Assignment 3¶

The US Department of Agriculture publishes price estimates for fruits and vegetables online. The most recent estimates are based on a 2013 survey of US retail stores.

The estimates are provided as a collection of MS Excel files, with one file per fruit or vegetable. The assignment3_data.zip file contains the fruit and vegetable files in the directories fruit and vegetables, respectively.

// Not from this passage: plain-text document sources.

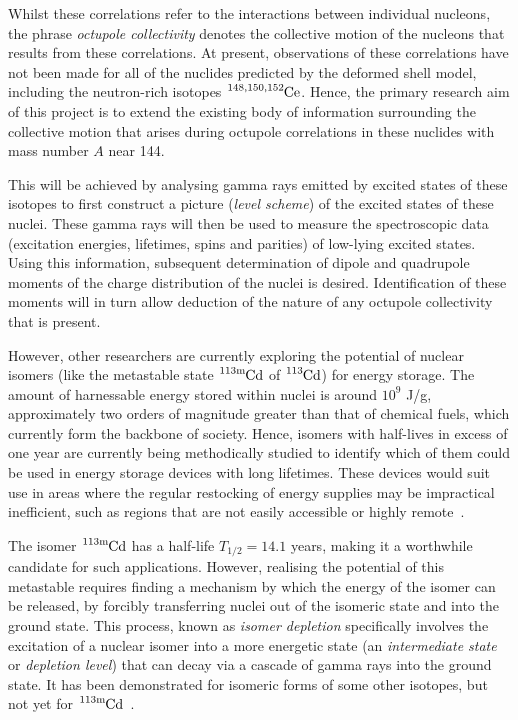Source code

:\documentclass[12pt,a4paper]{article}
\newcommand{\cdm}{\ce{^{113\text{m}}Cd}}
\begin{document}
\medskip
\noindent
Whilst these correlations refer to the interactions between individual nucleons, the phrase \textit{octupole collectivity} denotes the collective motion of the nucleons that results from these correlations.
At present, observations of these correlations have not been made for all of the nuclides predicted by the deformed shell model, including the neutron-rich isotopes $\ce{^{148,150,152}Ce}$.
Hence, the primary research aim of this project is to extend the existing body of information surrounding the collective motion that arises during octupole correlations in these nuclides with mass number $A$ near 144.

\medskip
\noindent
This will be achieved by analysing gamma rays emitted by excited states of these isotopes to first construct a picture (\textit{level scheme}) of the excited states of these nuclei. 
These gamma rays will then be used to measure the spectroscopic data (excitation energies, lifetimes, spins and parities) of low-lying excited states.
Using this information, subsequent determination of dipole and quadrupole moments of the charge distribution of the nuclei is desired.
Identification of these moments will in turn allow deduction of the nature of any octupole collectivity that is present.

\medskip
\noindent
However, other researchers are currently exploring the potential of nuclear isomers (like the metastable state $\ce{^{113\text{m}}Cd}$ of $\ce{^{113}Cd}$) for energy storage.
The amount of harnessable energy stored within nuclei is around $10^9$ J/g, approximately two orders of magnitude greater than that of chemical fuels, which currently form the backbone of society.
Hence, isomers with half-lives in excess of one year are currently being methodically studied to identify which of them could be used in energy storage devices with long lifetimes.
These devices would suit use in areas where the regular restocking of energy supplies may be impractical inefficient, such as regions that are not easily accessible or highly remote~\cite{shaffer_innovations_2018}.

\medskip
\noindent
The isomer $\cdm$ has a half-life $T_{1/2} = 14.1$ years, making it a worthwhile candidate for such applications.
However, realising the potential of this metastable requires finding a mechanism by which the energy of the isomer can be released, by forcibly transferring nuclei out of the isomeric state and into the ground state.
This process, known as \textit{isomer depletion} specifically involves the excitation of a nuclear isomer into a more energetic state (an \textit{intermediate state} or \textit{depletion level}) that can decay via a cascade of gamma rays into the ground state.
It has been demonstrated for isomeric forms of some other isotopes, but not yet for $\cdm$~\cite{shaffer_innovations_2018}.
\end{document}

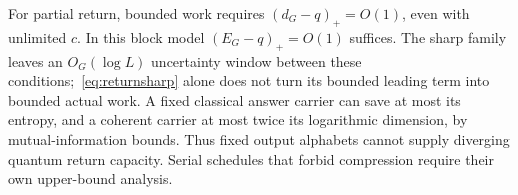 For partial return, bounded work requires $(d_G-q)_+=O(1)$, even with unlimited $c$. In this block model $(E_G-q)_+=O(1)$ suffices. The sharp family leaves an $O_G(\log L)$ uncertainty window between these conditions;~\eqref{eq:returnsharp} alone does not turn its bounded leading term into bounded actual work. A fixed classical answer carrier can save at most its entropy, and a coherent carrier at most twice its logarithmic dimension, by mutual-information bounds. Thus fixed output alphabets cannot supply diverging quantum return capacity. Serial schedules that forbid compression require their own upper-bound analysis.
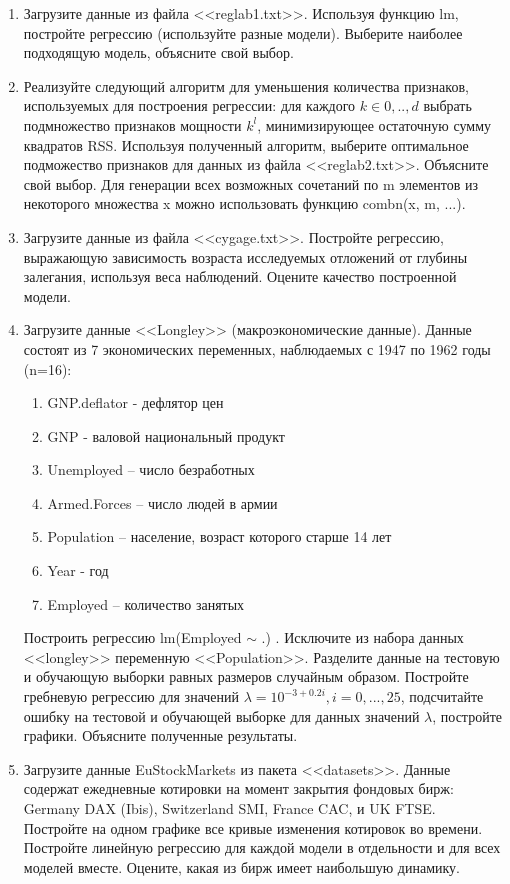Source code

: \documentclass[]{article}
\numberwithin{equation}{section}
\begin{document}
    \begin{enumerate}
        \item Загрузите данные из файла <<reglab1.txt>>. Используя функцию lm, постройте регрессию (используйте разные модели). Выберите наиболее подходящую модель, объясните свой выбор.
        \item Реализуйте следующий алгоритм для уменьшения количества признаков, используемых для построения регрессии: для каждого $k \in {0,..,d}$ выбрать подмножество признаков мощности $k^{l}$, минимизирующее остаточную сумму квадратов RSS. Используя полученный алгоритм, выберите оптимальное подможество признаков для данных из файла <<reglab2.txt>>. Объясните свой выбор. Для генерации всех возможных сочетаний по m элементов из некоторого множества x можно использовать функцию combn(x, m, ...).
        \item Загрузите данные из файла <<cygage.txt>>. Постройте регрессию, выражающую зависимость возраста исследуемых отложений от глубины залегания, используя веса наблюдений. Оцените качество построенной модели.
        \item Загрузите данные <<Longley>> (макроэкономические данные). Данные состоят из 7 экономических переменных, наблюдаемых с 1947 по 1962 годы (n=16):
            \begin{enumerate}
                \item GNP.deflator - дефлятор цен
                \item GNP - валовой национальный продукт
                \item Unemployed – число безработных
                \item Armed.Forces – число людей в армии
                \item Population – население, возраст которого старше 14 лет
                \item Year - год
                \item Employed – количество занятых
            \end{enumerate}
        Построить регрессию lm(Employed $\sim$ .) .
        Исключите из набора данных <<longley>> переменную <<Population>>. Разделите данные на тестовую и обучающую выборки равных размеров случайным образом. Постройте гребневую регрессию для значений $\lambda = 10^{-3 + 0.2 i}, i = 0,...,25$, подсчитайте ошибку на тестовой и обучающей выборке для данных значений $\lambda$, постройте графики. Объясните полученные результаты.
        \item Загрузите данные EuStockMarkets из пакета <<datasets>>. Данные содержат ежедневные котировки на момент закрытия фондовых бирж: Germany DAX (Ibis), Switzerland SMI, France CAC, и UK FTSE. Постройте на одном графике все кривые изменения котировок во времени. Постройте линейную регрессию для каждой модели в отдельности и для всех моделей вместе. Оцените, какая из бирж имеет наибольшую динамику.

\end{enumerate}
\end{document}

Exercise 1.1. Use pandas to extract the "Fresh" row(s) from the fruit Excel files. Combine the data into a single data frame. Your data frame should look something like this:

type	food	form	price_per_lb	yield	lb_per_cup	price_per_cup
fruit	watermelon	Fresh1	0.333412	0.52	0.330693	0.212033
fruit	cantaloupe	Fresh1	0.535874	0.51	0.374786	0.3938
vegetables	onions	Fresh1	1.03811	0.9	0.35274	0.406868
...

It's okay if the rows and columns of your data frame are in a different order. These modules are especially relevant:

str methods
os
os.path
pandas: read_excel(), concat(), .fillna(), .str, plotting methods

Ask questions and search the documentation/web to find the functions you need.

from os import listdir
import pandas as pd
import numpy as np
'''Gets all file names'''
fruits = listdir('C:/Python27/mod1/fruit')
allfiles = []
for i in range(0, len(fruits)):
    allfiles.append('C:/Python27/mod1/fruit/' + fruits[i])
'''Gets all the names of the fruits and strips the .xlsx which is the last 5 characters
For whatever reason, the dot has trouble being stripped together'''
allfruits = []
for i in range(0, len(fruits)):
    allfruits.append(fruits[i])
    allfruits[i] = allfruits[i].rstrip(allfruits[i][-4:])
    allfruits[i] = allfruits[i].rstrip(allfruits[i][-1])
'''Creates empty lists
I extract the fresh column in each file which happens to be all in the same place and stores each value I need into a different list'''
price_per_lb =[]
yields = []
lb_per_cup = []
price_per_cup = []
for i in range(0, len(fruits)):
    tempfile = pd.read_excel(allfiles[i])
    fresh = tempfile.loc[2, :]
    price_per_lb.append(float(fresh[1]))
    yields.append(float(fresh[3]))
    lb_per_cup.append(float(fresh[4]))
    price_per_cup.append(float(fresh[6]))
'''Copies the fruit text the number of fruits there are for data frame creation'''
category = []
for i in range(0, len(fruits)):
    category.append("fruit")
'''Creates fruit dataframe'''
dffruit = pd.DataFrame({'Type': category, 'Name': allfruits, 'price/lb': price_per_lb, 'yield': yields, 'lb/cup': lb_per_cup, 'price/cup': price_per_cup})
dffruit

Exercise 1.2. Reuse your code from exercise 1.1 to extract the "Fresh" row(s) from the vegetable Excel files.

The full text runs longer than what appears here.